By MIKE CHAIKEN
Visual artist Clinton Deckert has shown his work all around Connecticut and the world.
But the Southington-based artist is coming home with his latest work, exhibiting at Southington Community Cultural Arts for the month.
The show, which is now open at the downtown Southington arts gallery, runs through Oct. 31.
Deckert said the new exhibit will primarily focus on his oil paintings—with a half dozen of his assemblages tossed in “to keep things visually stimulating.”
“The majority of the artwork being exhibited will be publicly displayed for the first time,” said Decker. “A few of pieces have been shown before but to different audiences.”
“Luckily, there is a very dedicated fan base that routinely attends my shows, which keeps me disciplined and prolific. I always have a lot of new work available to display to keep them interested and supportive,” said Deckert. “Creating new artwork and exhibiting new artwork are two extremely different events.
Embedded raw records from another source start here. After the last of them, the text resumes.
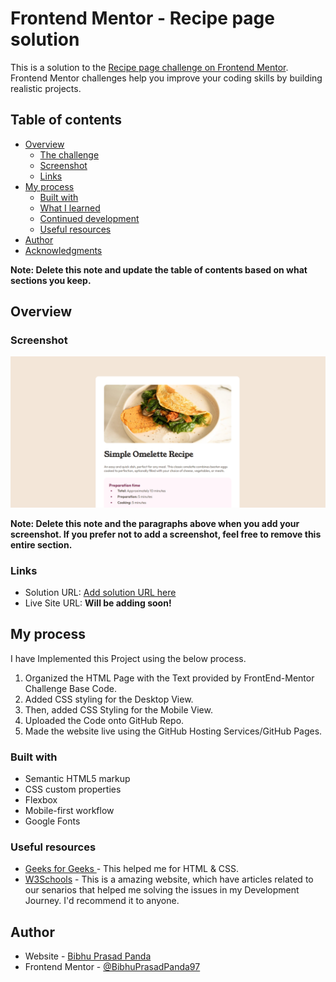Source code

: # Frontend Mentor - Recipe page solution

This is a solution to the [Recipe page challenge on Frontend Mentor](https://www.frontendmentor.io/challenges/recipe-page-KiTsR8QQKm). Frontend Mentor challenges help you improve your coding skills by building realistic projects. 

## Table of contents

- [Overview](#overview)
  - [The challenge](#the-challenge)
  - [Screenshot](#screenshot)
  - [Links](#links)
- [My process](#my-process)
  - [Built with](#built-with)
  - [What I learned](#what-i-learned)
  - [Continued development](#continued-development)
  - [Useful resources](#useful-resources)
- [Author](#author)
- [Acknowledgments](#acknowledgments)

**Note: Delete this note and update the table of contents based on what sections you keep.**

## Overview

### Screenshot

![Screenshot of the Desktop Model](./screenshots/recipe-page.png)

**Note: Delete this note and the paragraphs above when you add your screenshot. If you prefer not to add a screenshot, feel free to remove this entire section.**

### Links

- Solution URL: [Add solution URL here](https://your-solution-url.com)
- Live Site URL: **Will be adding soon!**

## My process

I have Implemented this Project using the below process.

1. Organized the HTML Page with the Text provided by FrontEnd-Mentor Challenge Base Code.
2. Added CSS styling for the Desktop View.
3. Then, added CSS Styling for the Mobile View.
4. Uploaded the Code onto GitHub Repo.
5. Made the website live using the GitHub Hosting Services/GitHub Pages.

### Built with

- Semantic HTML5 markup
- CSS custom properties
- Flexbox
- Mobile-first workflow
- Google Fonts

### Useful resources

- [Geeks for Geeks ](https://www.geeksforgeeks.org/html-tutorial/?ref=gcse) - This helped me for HTML & CSS. 
- [W3Schools](https://www.w3schools.com/html/html_tables.asp) - This is a amazing website, which have articles related to our senarios that helped me solving the issues in my Development Journey. I'd recommend it to anyone.

## Author

- Website - [Bibhu Prasad Panda](https://github.com/BibhuPrasadPanda97)
- Frontend Mentor - [@BibhuPrasadPanda97](https://www.frontendmentor.io/profile/BibhuPrasadPanda97)
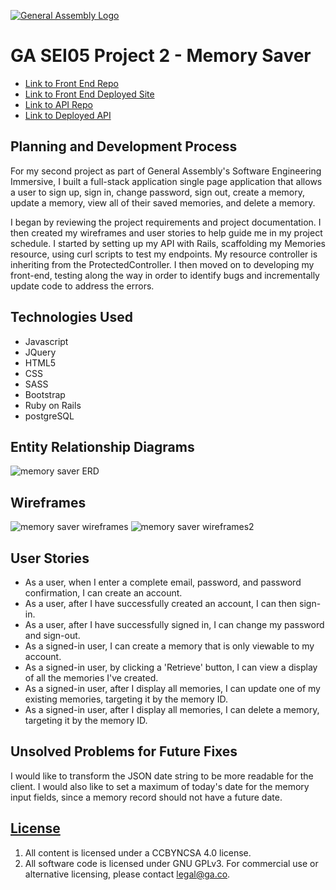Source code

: [![General Assembly Logo](https://camo.githubusercontent.com/1a91b05b8f4d44b5bbfb83abac2b0996d8e26c92/687474703a2f2f692e696d6775722e636f6d2f6b6538555354712e706e67)](https://generalassemb.ly/education/web-development-immersive)

# GA SEI05 Project 2 - Memory Saver

- [Link to Front End Repo](https://github.com/aburkland/project-2-client)
- [Link to Front End Deployed Site](https://aburkland.github.io/project-2-client/)
- [Link to API Repo](https://github.com/aburkland/project_2_api)
- [Link to Deployed API](https://desolate-badlands-44499.herokuapp.com)

## Planning and Development Process
For my second project as part of General Assembly's Software Engineering Immersive,
I built a full-stack application single page application that allows a user to sign up, sign in, change password, sign out, create a memory, update a memory, view all of their saved memories, and delete a memory.

I began by reviewing the project requirements and project documentation. I then
created my wireframes and user stories to help guide me in my project schedule.
I started by setting up my API with Rails, scaffolding my Memories resource, using curl scripts to test my endpoints. My resource controller is inheriting from the ProtectedController. I then moved on to developing my front-end, testing along the way in order to identify bugs and incrementally update code to address the errors.

## Technologies Used
- Javascript
- JQuery
- HTML5
- CSS
- SASS
- Bootstrap
- Ruby on Rails
- postgreSQL

## Entity Relationship Diagrams
![memory saver ERD](https://live.staticflickr.com/65535/48938048816_a215765843_k.jpg "MemorySaver ERD")

## Wireframes
![memory saver wireframes](https://live.staticflickr.com/65535/48938237587_50b6c31828_c.jpg "MemorySaver wireframes")
![memory saver wireframes2](https://live.staticflickr.com/65535/48937505218_40458a0e24_c.jpg "MemorySaver wireframes2")

## User Stories
- As a user, when I enter a complete email, password, and password confirmation, I can create an account.
- As a user, after I have successfully created an account, I can then sign-in.
- As a user, after I have successfully signed in, I can change my password and sign-out.
- As a signed-in user, I can create a memory that is only viewable to my account.
- As a signed-in user, by clicking a 'Retrieve' button, I can view a display of all the memories I've created.
- As a signed-in user, after I display all memories, I can update one of my existing memories, targeting it by the memory ID.
- As a signed-in user, after I display all memories, I can delete a memory, targeting it by the memory ID.

## Unsolved Problems for Future Fixes
I would like to transform the JSON date string to be more readable for the client.
I would also like to set a maximum of today's date for the memory input fields, since a memory record should not have a future date.

## [License](LICENSE)

1. All content is licensed under a CC­BY­NC­SA 4.0 license.
1. All software code is licensed under GNU GPLv3. For commercial use or
    alternative licensing, please contact legal@ga.co.
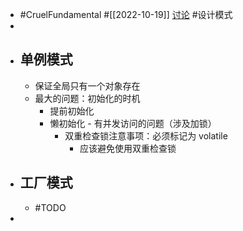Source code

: - #CruelFundamental #[[2022-10-19]] [讨论](https://github.com/CYZH1307/CruelFundamental/tree/main/homework/202210/19) #设计模式
-
- ## 单例模式
	- 保证全局只有一个对象存在
	- 最大的问题：初始化的时机
		- 提前初始化
		- 懒初始化 - 有并发访问的问题（涉及加锁）
			- 双重检查锁注意事项：必须标记为 volatile
				- 应该避免使用双重检查锁
- ## 工厂模式
	- #TODO
-
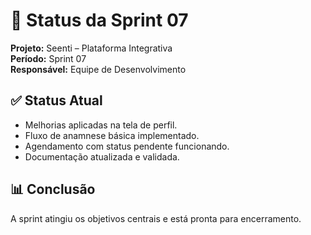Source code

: # 📌 Status da Sprint 07

**Projeto:** Seenti – Plataforma Integrativa  
**Período:** Sprint 07  
**Responsável:** Equipe de Desenvolvimento  

## ✅ Status Atual
- Melhorias aplicadas na tela de perfil.
- Fluxo de anamnese básica implementado.
- Agendamento com status pendente funcionando.
- Documentação atualizada e validada.

## 📊 Conclusão
A sprint atingiu os objetivos centrais e está pronta para encerramento.
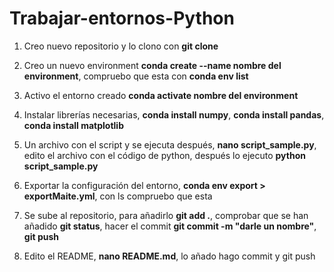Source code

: # Trabajar-entornos-Python

1. Creo nuevo repositorio y lo clono con **git clone**  

2. Creo un nuevo environment **conda create --name nombre del environment**, compruebo que esta con **conda env list**  

3. Activo el entorno creado **conda activate nombre del environment**  

4. Instalar librerías necesarias, **conda install numpy**, **conda install pandas**, **conda install matplotlib**  

5. Un archivo con el script y se ejecuta después, **nano script_sample.py**, edito el archivo con el código de python, después lo ejecuto **python script_sample.py**  

6. Exportar la configuración del entorno, **conda env export > exportMaite.yml**, con ls compruebo que esta  

7. Se sube al repositorio, para añadirlo **git add .**, comprobar que se han añadido **git status**, hacer el commit **git commit -m "darle un nombre"**, **git push**  

8. Edito el README, **nano README.md**, lo añado hago commit y git push  


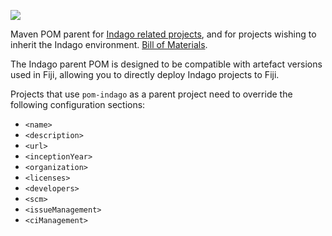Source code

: [![](https://travis-ci.org/TrNdy/pom-indago.svg?branch=master)](https://travis-ci.org/TrNdy/pom-indago)

Maven POM parent for [Indago related projects](https://github.com/fjug/Indago),
and for projects wishing to inherit the Indago environment.
[Bill of Materials](http://imagej.net/BOM).

The Indago parent POM is designed to be compatible with artefact versions used in Fiji, allowing you to directly deploy Indago projects to Fiji.

Projects that use `pom-indago` as a parent project need to
override the following configuration sections:
* `<name>`
* `<description>`
* `<url>`
* `<inceptionYear>`
* `<organization>`
* `<licenses>`
* `<developers>`
* `<scm>`
* `<issueManagement>`
* `<ciManagement>`
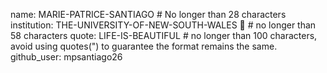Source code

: name: MARIE-PATRICE-SANTIAGO # No longer than 28 characters
institution: THE-UNIVERSITY-OF-NEW-SOUTH-WALES 🚩 # no longer than 58 characters
quote: LIFE-IS-BEAUTIFUL # no longer than 100 characters, avoid using quotes(") to guarantee the format remains the same.
github_user: mpsantiago26
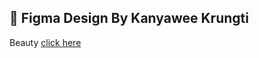 ## 🔗 Figma Design By Kanyawee Krungti
Beauty [click here](https://www.figma.com/design/dCfg4JJHD7VJFVtT3mKbw3/Beauty?node-id=0-1&t=X0tt6bUviFRLsLNS-1)
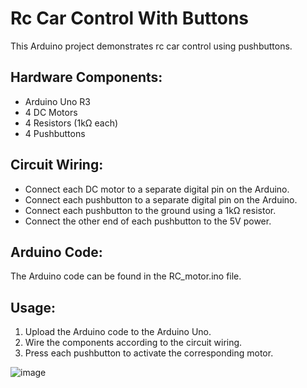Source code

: # Rc Car Control With Buttons

This Arduino project demonstrates rc car control using pushbuttons.

## Hardware Components:
- Arduino Uno R3
- 4 DC Motors
- 4 Resistors (1kΩ each)
- 4 Pushbuttons

## Circuit Wiring:
- Connect each DC motor to a separate digital pin on the Arduino.
- Connect each pushbutton to a separate digital pin on the Arduino.
- Connect each pushbutton to the ground using a 1kΩ resistor.
- Connect the other end of each pushbutton to the 5V power.

## Arduino Code:
The Arduino code can be found in the RC_motor.ino file.

## Usage:
1. Upload the Arduino code to the Arduino Uno.
2. Wire the components according to the circuit wiring.
3. Press each pushbutton to activate the corresponding motor.


![image](https://github.com/filegeiasou/Basics_Arduino/assets/49124547/f4c3a884-e294-4985-94c0-c93361ac9f80)




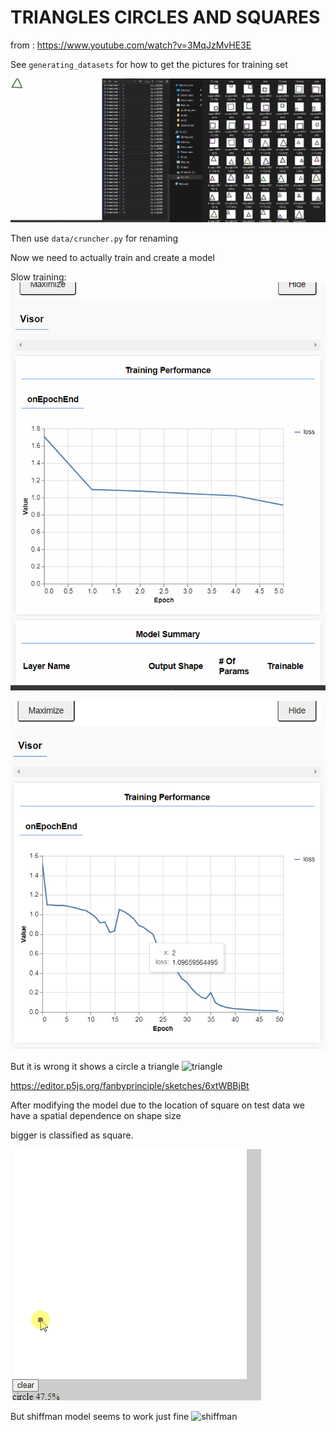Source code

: # TRIANGLES CIRCLES AND SQUARES

from : https://www.youtube.com/watch?v=3MqJzMvHE3E

See `generating_datasets` for how to get the pictures for training set

![generate](generating_dataset.gif)

Then use `data/cruncher.py` for renaming

Now we need to actually train and create a model

Slow training:
![breakdance](breakdance_training.gif)

![trained](trained.png)

But it is wrong it shows a circle a triangle
![triangle](triangle.png)

https://editor.p5js.org/fanbyprinciple/sketches/6xtWBBjBt

After modifying the model due to the location of square on test data we have a spatial dependence on shape size

bigger is classified as square.

![spatial_problem](spatial_problem.gif)


But shiffman model seems to work just fine
![shiffman](shiffman_ggod.gif)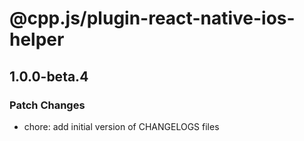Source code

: # @cpp.js/plugin-react-native-ios-helper

## 1.0.0-beta.4

### Patch Changes

- chore: add initial version of CHANGELOGS files
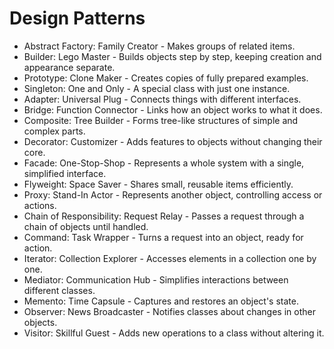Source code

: # Design Patterns

* Abstract Factory: Family Creator - Makes groups of related items.
* Builder: Lego Master - Builds objects step by step, keeping creation and appearance separate.
* Prototype: Clone Maker - Creates copies of fully prepared examples.
* Singleton: One and Only - A special class with just one instance.
* Adapter: Universal Plug - Connects things with different interfaces.
* Bridge: Function Connector - Links how an object works to what it does.
* Composite: Tree Builder - Forms tree-like structures of simple and complex parts.
* Decorator: Customizer - Adds features to objects without changing their core.
* Facade: One-Stop-Shop - Represents a whole system with a single, simplified interface.
* Flyweight: Space Saver - Shares small, reusable items efficiently.
* Proxy: Stand-In Actor - Represents another object, controlling access or actions.
* Chain of Responsibility: Request Relay - Passes a request through a chain of objects until handled.
* Command: Task Wrapper - Turns a request into an object, ready for action.
* Iterator: Collection Explorer - Accesses elements in a collection one by one.
* Mediator: Communication Hub - Simplifies interactions between different classes.
* Memento: Time Capsule - Captures and restores an object's state.
* Observer: News Broadcaster - Notifies classes about changes in other objects.
* Visitor: Skillful Guest - Adds new operations to a class without altering it.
In general, many artists quietly create in solitude, in the private and secure sanctuary of their studio; then they share the art in a public venue hoping the audience will enjoy and react to the artwork. Months or years of work now hinge on the success of the exhibition. Then the cycle begins again.”
“I usually schedule one solo show every year and also participate in several group shows. Once a solo exhibition is scheduled, it prompts me to be disciplined and focused. I have to finish work to meet the show’s deadline,” said Deckert. “If there was no deadline, I would have dozens of works that are ‘almost done’ leaning against the studio wall because I tend to always start something new, leaving piles of stuff half done. I’m always thinking about trying something new and my favorite painting is always the next one. So having a schedule keeps me regimented in pursuing the arts.”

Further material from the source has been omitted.